[Records from a collection]
= Beginning of Section =

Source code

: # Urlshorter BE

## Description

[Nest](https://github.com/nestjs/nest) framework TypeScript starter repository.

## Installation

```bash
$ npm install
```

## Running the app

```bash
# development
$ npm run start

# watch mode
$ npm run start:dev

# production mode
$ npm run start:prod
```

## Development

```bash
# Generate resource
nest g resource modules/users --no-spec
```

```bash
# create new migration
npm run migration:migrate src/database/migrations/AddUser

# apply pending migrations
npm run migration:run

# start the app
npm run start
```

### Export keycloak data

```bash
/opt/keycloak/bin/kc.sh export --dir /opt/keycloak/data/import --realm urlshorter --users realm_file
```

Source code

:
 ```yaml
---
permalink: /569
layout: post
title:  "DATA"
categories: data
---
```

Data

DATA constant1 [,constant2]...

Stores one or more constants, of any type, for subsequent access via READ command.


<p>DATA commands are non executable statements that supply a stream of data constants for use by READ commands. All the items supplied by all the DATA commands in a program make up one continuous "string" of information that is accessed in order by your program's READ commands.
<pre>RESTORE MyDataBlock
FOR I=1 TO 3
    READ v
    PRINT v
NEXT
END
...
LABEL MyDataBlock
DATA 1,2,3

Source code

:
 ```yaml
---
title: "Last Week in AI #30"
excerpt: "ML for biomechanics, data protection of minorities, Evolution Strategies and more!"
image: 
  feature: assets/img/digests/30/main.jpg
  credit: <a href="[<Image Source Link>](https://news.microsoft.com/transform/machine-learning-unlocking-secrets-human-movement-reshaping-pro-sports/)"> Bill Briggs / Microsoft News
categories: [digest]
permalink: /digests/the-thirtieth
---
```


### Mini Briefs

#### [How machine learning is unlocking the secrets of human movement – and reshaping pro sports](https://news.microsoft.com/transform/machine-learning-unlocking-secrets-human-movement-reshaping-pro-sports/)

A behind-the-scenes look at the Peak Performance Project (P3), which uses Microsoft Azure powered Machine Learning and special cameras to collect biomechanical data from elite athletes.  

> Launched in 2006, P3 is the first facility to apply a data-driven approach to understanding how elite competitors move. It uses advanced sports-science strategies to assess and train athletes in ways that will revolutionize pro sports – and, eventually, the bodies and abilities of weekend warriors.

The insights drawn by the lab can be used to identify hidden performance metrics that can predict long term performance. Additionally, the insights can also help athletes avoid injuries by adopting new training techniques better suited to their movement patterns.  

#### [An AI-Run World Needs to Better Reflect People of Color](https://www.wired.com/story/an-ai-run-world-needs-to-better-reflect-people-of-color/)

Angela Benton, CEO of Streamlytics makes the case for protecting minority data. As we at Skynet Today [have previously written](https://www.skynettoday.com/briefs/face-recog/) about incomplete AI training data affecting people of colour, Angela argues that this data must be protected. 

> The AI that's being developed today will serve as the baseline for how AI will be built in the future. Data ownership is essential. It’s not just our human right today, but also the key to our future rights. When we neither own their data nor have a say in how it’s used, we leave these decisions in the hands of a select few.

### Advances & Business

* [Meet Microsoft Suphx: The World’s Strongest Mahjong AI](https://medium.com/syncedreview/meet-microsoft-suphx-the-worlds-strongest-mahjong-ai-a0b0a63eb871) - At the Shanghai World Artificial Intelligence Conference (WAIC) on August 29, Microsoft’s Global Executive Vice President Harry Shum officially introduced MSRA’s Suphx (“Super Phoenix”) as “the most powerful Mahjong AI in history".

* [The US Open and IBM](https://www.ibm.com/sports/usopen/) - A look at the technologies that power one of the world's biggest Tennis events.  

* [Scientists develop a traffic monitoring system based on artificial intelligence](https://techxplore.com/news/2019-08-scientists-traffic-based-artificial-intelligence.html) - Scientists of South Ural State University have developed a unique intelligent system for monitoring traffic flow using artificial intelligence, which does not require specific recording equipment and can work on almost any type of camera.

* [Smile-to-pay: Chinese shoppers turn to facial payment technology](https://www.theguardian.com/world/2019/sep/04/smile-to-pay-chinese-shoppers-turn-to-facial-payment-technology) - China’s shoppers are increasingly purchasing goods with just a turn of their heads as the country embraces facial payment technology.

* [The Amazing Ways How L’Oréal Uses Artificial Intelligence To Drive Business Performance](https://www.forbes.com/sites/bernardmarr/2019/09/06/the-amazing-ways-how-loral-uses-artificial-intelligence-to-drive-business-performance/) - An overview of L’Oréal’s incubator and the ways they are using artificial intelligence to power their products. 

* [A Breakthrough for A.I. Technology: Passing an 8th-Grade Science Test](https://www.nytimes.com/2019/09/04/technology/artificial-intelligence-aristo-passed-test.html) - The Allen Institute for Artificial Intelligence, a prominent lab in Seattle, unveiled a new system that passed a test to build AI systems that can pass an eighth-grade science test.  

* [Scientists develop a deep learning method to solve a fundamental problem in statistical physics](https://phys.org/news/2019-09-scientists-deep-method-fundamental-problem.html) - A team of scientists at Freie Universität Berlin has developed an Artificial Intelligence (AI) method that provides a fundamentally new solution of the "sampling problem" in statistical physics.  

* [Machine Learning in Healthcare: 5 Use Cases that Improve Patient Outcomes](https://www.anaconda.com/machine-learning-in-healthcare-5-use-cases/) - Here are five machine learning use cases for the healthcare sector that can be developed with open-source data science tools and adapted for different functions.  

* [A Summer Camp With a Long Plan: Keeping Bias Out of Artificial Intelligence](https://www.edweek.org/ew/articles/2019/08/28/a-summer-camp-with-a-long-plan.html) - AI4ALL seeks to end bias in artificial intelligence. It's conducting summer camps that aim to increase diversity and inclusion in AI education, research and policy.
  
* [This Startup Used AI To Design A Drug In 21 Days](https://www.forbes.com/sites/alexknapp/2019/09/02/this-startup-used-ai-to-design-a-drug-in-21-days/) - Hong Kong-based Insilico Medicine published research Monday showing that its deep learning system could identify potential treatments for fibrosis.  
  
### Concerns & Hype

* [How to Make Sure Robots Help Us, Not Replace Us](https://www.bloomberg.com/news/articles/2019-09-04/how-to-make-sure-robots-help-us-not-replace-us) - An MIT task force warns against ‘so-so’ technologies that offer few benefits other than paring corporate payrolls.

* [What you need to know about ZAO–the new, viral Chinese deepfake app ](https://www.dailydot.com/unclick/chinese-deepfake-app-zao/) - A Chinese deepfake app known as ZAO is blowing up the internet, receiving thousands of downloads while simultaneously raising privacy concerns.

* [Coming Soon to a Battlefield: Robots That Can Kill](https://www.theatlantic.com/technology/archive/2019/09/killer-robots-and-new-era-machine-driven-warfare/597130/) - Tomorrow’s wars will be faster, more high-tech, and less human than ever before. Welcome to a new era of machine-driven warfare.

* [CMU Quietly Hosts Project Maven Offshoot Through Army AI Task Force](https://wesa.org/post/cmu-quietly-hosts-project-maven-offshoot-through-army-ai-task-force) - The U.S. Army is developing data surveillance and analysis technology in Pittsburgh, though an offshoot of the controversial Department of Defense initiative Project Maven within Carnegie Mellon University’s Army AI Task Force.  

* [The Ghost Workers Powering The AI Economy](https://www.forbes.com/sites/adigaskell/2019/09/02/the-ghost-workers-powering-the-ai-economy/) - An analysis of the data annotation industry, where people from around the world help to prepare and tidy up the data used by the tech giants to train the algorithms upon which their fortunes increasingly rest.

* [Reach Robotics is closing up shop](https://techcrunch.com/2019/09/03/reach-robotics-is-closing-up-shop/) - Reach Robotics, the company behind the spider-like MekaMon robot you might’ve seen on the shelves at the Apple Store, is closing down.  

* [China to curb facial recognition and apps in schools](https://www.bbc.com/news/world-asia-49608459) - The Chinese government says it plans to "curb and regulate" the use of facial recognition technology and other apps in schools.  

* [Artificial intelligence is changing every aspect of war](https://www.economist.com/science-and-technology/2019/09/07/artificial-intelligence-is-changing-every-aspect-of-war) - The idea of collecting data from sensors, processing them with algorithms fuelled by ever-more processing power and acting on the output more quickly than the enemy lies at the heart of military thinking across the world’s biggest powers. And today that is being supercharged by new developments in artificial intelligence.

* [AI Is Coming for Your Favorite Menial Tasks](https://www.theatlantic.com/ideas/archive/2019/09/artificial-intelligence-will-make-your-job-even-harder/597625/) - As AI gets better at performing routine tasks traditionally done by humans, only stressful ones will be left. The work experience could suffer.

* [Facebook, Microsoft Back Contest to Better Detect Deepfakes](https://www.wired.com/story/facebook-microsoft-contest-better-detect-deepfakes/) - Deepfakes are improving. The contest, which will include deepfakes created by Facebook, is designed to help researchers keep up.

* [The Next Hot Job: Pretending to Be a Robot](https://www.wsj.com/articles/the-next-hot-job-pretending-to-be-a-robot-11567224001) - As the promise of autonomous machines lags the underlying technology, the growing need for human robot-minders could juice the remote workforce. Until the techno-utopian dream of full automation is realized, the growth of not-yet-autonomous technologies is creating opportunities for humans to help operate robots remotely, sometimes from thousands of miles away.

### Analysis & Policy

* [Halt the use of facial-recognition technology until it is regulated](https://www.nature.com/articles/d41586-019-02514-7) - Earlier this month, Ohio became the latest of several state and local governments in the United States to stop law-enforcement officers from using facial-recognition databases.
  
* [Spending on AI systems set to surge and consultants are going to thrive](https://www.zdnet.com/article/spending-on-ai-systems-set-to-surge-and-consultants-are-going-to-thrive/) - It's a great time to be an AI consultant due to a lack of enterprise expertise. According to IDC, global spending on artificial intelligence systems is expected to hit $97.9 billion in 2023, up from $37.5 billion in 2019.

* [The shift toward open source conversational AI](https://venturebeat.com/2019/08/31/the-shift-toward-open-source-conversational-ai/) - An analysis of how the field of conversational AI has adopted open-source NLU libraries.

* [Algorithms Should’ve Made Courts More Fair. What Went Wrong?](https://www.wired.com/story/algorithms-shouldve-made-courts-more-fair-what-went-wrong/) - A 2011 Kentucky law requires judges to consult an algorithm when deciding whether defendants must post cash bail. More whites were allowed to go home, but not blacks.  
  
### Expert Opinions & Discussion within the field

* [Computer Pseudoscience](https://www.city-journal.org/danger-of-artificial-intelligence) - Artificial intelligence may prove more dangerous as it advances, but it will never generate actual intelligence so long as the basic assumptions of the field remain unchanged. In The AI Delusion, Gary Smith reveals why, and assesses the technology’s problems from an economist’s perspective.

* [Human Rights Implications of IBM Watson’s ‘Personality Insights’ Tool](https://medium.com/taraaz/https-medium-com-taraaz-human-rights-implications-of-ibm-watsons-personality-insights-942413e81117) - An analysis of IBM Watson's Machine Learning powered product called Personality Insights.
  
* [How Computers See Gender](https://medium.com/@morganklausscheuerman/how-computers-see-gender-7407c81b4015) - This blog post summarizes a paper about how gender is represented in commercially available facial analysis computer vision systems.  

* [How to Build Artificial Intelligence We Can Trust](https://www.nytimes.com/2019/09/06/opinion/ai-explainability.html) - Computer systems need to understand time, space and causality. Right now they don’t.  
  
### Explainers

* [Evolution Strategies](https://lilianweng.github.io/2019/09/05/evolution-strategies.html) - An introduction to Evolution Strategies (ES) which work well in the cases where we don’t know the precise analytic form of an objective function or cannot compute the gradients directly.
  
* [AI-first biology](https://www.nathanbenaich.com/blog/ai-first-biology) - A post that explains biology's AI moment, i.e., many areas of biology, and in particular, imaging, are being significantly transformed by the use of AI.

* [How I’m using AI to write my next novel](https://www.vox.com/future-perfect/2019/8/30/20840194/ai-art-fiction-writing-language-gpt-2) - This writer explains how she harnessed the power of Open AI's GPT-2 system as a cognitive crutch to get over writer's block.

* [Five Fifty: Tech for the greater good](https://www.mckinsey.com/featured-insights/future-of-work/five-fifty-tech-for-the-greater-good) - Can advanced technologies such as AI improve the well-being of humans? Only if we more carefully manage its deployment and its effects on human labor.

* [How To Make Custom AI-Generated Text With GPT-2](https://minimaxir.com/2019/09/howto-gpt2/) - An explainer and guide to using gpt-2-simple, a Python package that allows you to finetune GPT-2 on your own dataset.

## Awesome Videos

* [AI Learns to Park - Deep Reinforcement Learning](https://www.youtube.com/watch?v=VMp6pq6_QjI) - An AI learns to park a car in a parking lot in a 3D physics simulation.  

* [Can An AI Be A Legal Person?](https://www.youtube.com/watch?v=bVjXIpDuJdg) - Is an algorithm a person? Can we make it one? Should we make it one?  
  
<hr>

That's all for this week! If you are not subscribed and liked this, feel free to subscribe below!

= End of Section =

* [ACTIVITY]:
When you reach the line holding "fortunes increasingly rest." in the records above, begin reproducing exactly, stop after the line holding "apps in schools.", and output nothing else.

* [TASK RESPONSE]:
* [The Ghost Workers Powering The AI Economy](https://www.forbes.com/sites/adigaskell/2019/09/02/the-ghost-workers-powering-the-ai-economy/) - An analysis of the data annotation industry, where people from around the world help to prepare and tidy up the data used by the tech giants to train the algorithms upon which their fortunes increasingly rest.

* [Reach Robotics is closing up shop](https://techcrunch.com/2019/09/03/reach-robotics-is-closing-up-shop/) - Reach Robotics, the company behind the spider-like MekaMon robot you might’ve seen on the shelves at the Apple Store, is closing down.  

* [China to curb facial recognition and apps in schools](https://www.bbc.com/news/world-asia-49608459) - The Chinese government says it plans to "curb and regulate" the use of facial recognition technology and other apps in schools.  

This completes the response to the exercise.